THUNDER BAY -- Shelly Hutchinson and Sherry Hannah were colleagues in a sewing shop when they started thinking about striking out on their own.
With the older and more frugal generation needing an accessible sewing shop to repair their clothes and the younger generation not learning how to sew on a button in school, they figured Port Arthur could use their services. Having found the perfect spot on Bay Street, the two left their jobs and started their own business.
The Sewing Shop opened on April 10, 2012, and it has stayed busy since then. They do everything from hemming pants, letting out seams and replacing zippers to custom orders.
“We do sew clothes from scratch, but it becomes quite costly - buying fabric isn’t cheap, and when you factor in the cost of getting it made, it’s usually not worth it,” Hutchinson explains. “We do everything that can go under a sewing machine, from tents to boat covers - but we try to stay away from wedding dresses. With wedding dresses you have to keep your shop so clean, and there are other people in town who specialize in dresses.” Hannah gestures around the small shop with piles of fabric, racks overflowing with hangers and bins of colourful threads and supplies. “And dresses take up so much room and we don’t have much room.”
The two don’t hesitate to refer a client to another specialist if they feel someone else is better suited for the job. If that doesn’t work out, they won’t leave a client stranded, but they don’t want to take on any and every job, because promptness is their policy. “Most of the time if people bring something in on Monday, we can do it by Friday. We also do pant hems in an hour. And it doesn’t cost extra.”

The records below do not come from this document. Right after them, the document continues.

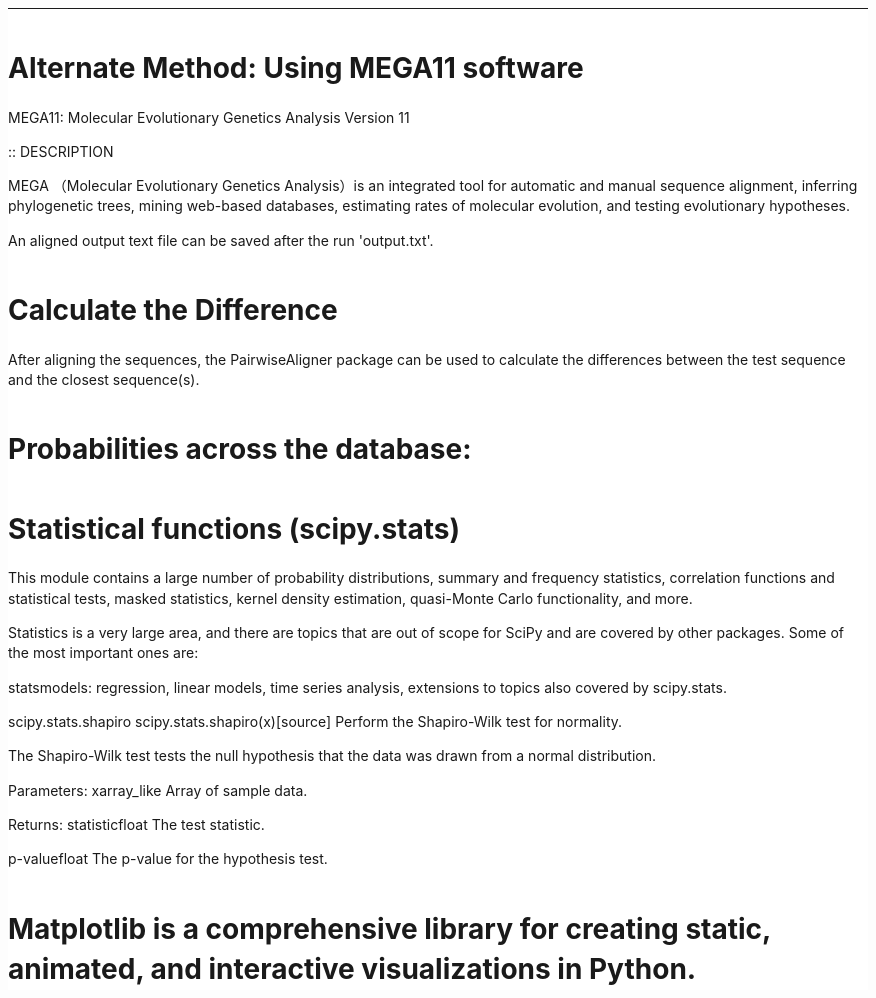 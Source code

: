 ---------------------------------------------------------------------------------------------------------------------------------    
    
# Alternate Method: Using MEGA11 software
    
MEGA11: Molecular Evolutionary Genetics Analysis Version 11
    
:: DESCRIPTION

MEGA （Molecular Evolutionary Genetics Analysis）is an integrated tool for automatic and manual sequence alignment, inferring phylogenetic trees, mining web-based databases, estimating rates of molecular evolution, and testing evolutionary hypotheses.
    
An aligned output text file can be saved after the run 'output.txt'.
    
# Calculate the Difference
    
After aligning the sequences, the PairwiseAligner package can be used to calculate the differences between the test sequence and the closest sequence(s).
    
# Probabilities across the database:
    
# Statistical functions (scipy.stats)
This module contains a large number of probability distributions, summary and frequency statistics, correlation functions and statistical tests, masked statistics, kernel density estimation, quasi-Monte Carlo functionality, and more.

Statistics is a very large area, and there are topics that are out of scope for SciPy and are covered by other packages. Some of the most important ones are:

statsmodels: regression, linear models, time series analysis, extensions to topics also covered by scipy.stats.

scipy.stats.shapiro
scipy.stats.shapiro(x)[source]
Perform the Shapiro-Wilk test for normality.

The Shapiro-Wilk test tests the null hypothesis that the data was drawn from a normal distribution.

Parameters:
xarray_like
Array of sample data.

Returns:
statisticfloat
The test statistic.

p-valuefloat
The p-value for the hypothesis test.
    
# Matplotlib is a comprehensive library for creating static, animated, and interactive visualizations in Python.
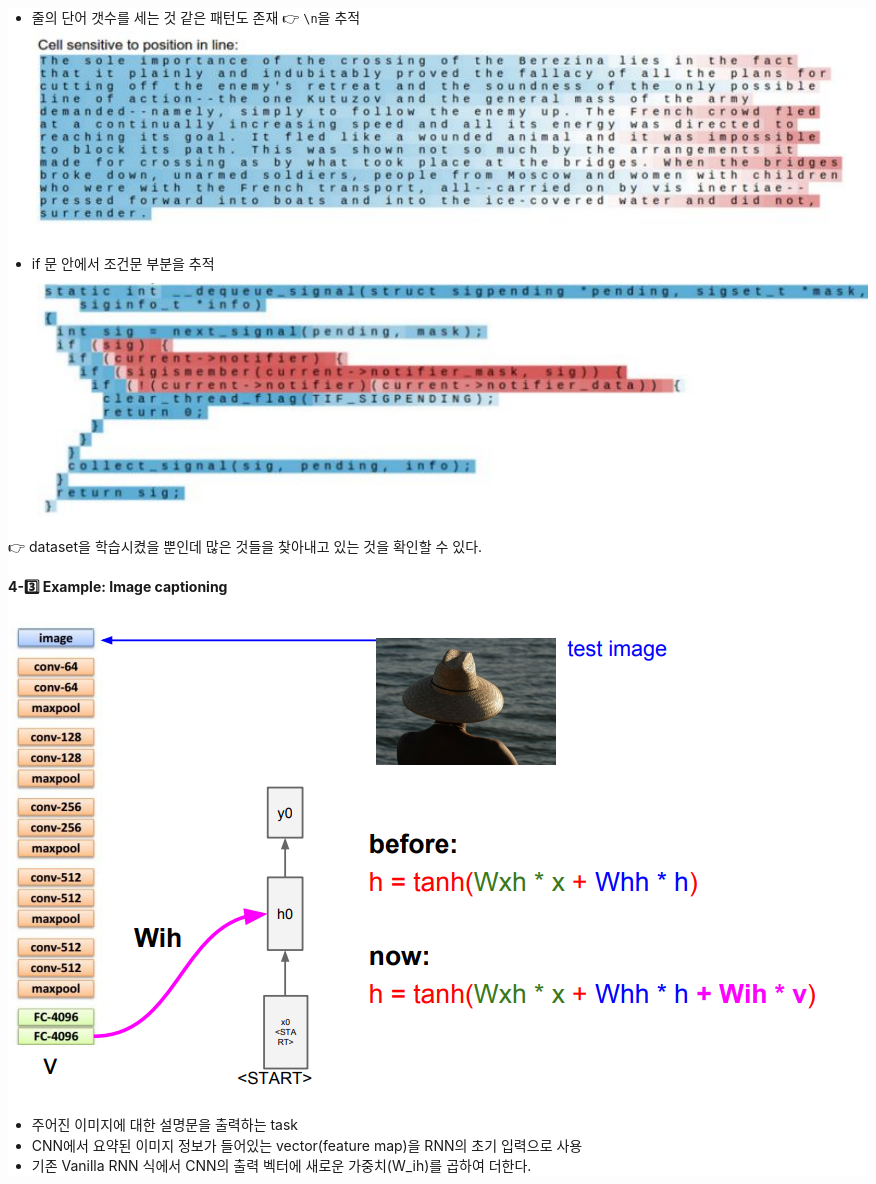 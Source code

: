 - 줄의 단어 갯수를 세는 것 같은 패턴도 존재 👉 `\n`을 추적
![18_cell_sensitive.png](./18_cell_sensitive.png)

- if 문 안에서 조건문 부분을 추적
![19_if.png](./19_if.png)

👉 dataset을 학습시켰을 뿐인데 많은 것들을 찾아내고 있는 것을 확인할 수 있다.

#### 4-3️⃣ Example: Image captioning
![21_image_captioning.png](./21_image_captioning.png)
- 주어진 이미지에 대한 설명문을 출력하는 task
- CNN에서 요약된 이미지 정보가 들어있는 vector(feature map)을 RNN의 초기 입력으로 사용
- 기존 Vanilla RNN 식에서 CNN의 출력 벡터에 새로운 가중치(W_ih)를 곱하여 더한다.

“We get requests for medical things,” Hannah muses. “Someone who’s diabetic needs their socks cut and resewn, for example.”

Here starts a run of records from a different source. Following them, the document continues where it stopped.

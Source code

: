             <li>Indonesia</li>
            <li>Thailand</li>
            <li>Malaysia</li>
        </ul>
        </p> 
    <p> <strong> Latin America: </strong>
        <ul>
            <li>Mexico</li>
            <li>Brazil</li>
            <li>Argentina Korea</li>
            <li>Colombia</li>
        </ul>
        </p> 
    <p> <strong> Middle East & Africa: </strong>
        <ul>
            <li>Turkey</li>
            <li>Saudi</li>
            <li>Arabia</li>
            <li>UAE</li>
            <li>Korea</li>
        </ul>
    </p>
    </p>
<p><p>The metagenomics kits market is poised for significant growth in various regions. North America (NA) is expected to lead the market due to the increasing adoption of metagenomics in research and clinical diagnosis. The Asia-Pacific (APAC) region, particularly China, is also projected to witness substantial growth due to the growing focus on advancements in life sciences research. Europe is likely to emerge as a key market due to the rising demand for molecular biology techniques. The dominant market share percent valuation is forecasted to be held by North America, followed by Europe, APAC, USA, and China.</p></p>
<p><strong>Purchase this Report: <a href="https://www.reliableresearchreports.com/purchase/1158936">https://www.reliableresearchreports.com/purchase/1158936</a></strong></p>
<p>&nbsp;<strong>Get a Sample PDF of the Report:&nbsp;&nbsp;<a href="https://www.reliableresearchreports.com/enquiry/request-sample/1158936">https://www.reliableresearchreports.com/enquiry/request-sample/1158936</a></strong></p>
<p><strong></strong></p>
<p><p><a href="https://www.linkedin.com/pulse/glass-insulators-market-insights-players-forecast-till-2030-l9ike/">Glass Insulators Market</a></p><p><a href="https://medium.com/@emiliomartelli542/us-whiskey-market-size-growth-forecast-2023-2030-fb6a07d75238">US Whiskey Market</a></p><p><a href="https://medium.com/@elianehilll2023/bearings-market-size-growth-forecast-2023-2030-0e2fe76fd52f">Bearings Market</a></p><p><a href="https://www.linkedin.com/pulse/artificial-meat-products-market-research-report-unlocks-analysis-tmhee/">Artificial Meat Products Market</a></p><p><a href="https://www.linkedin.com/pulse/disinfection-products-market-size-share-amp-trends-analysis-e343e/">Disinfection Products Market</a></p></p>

“I made a ‘lift’ for a gentleman whose mother is 102,” Hutchinson says. “He uses it to move her from her wheelchair into his car. It’s like a square with handles. And we’ve made a colostomy bag once.” Medical supplies can cost an arm and a leg, and this is one case where having one made can save money.
Their current building is up for sale, so they are not sure if they will be able to stay if and when it is sold. Even if they have to find new lodgings, they are determined to stay in the same neighbourhood, because that’s where their customers are.
They have 11 machines in the shop that they use on a daily basis, including a Singer from the 1950s. “That machine is great. It goes heavy, it goes light, it sews really nice,” Hannah purrs. “And this one is called a light industrial walking foot,” Hutchinson points to another. “This is our favorite!” Hannah glows. “I’ve done quarter-inch thick leather on that, it’s nice and smooth.” Hutchinson adds.
Looking around the shop and describing their equipment, it is clear they thoroughly love their profession and their equipment. They’ve been doing it for decades (Hutchinson started using a sewing machine when she was four and Hannah says she was eight when she put a needle through her finger for the first time) and it truly seems there is nothing these two consummate professionals cannot do.